REQUIRED WORK =
What you return should be each line of the data containing the string "dari".

SUPPLIED DATA =
++++++++
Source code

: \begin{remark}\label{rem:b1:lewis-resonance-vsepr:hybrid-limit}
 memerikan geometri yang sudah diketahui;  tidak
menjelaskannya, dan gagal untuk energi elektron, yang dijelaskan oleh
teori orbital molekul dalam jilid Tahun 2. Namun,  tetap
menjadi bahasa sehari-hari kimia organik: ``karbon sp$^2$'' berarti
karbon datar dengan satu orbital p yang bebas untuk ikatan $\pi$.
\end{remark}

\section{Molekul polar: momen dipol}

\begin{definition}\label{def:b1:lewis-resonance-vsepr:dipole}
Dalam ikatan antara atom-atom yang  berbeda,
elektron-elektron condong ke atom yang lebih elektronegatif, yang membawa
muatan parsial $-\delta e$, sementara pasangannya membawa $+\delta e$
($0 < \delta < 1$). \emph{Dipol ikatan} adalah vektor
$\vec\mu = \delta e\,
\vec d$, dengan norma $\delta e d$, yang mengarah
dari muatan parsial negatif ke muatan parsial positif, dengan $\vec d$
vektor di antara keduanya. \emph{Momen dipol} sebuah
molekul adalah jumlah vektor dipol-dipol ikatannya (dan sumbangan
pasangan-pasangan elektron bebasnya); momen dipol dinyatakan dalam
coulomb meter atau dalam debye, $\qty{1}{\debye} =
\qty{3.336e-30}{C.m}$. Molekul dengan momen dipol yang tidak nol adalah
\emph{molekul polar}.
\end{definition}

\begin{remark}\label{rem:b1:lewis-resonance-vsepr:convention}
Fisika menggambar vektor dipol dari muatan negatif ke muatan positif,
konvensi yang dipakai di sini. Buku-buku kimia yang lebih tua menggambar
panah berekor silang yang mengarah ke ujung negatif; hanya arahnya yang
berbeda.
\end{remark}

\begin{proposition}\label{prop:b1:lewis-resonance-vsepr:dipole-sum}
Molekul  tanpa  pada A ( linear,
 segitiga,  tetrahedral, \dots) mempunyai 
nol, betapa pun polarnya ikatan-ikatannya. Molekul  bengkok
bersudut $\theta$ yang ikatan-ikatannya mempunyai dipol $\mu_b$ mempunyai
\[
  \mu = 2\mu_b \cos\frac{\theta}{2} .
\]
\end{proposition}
++++++++
WRITTEN REPLY =
dari muatan parsial negatif ke muatan parsial positif, dengan $\vec d$
Fisika menggambar vektor dipol dari muatan negatif ke muatan positif,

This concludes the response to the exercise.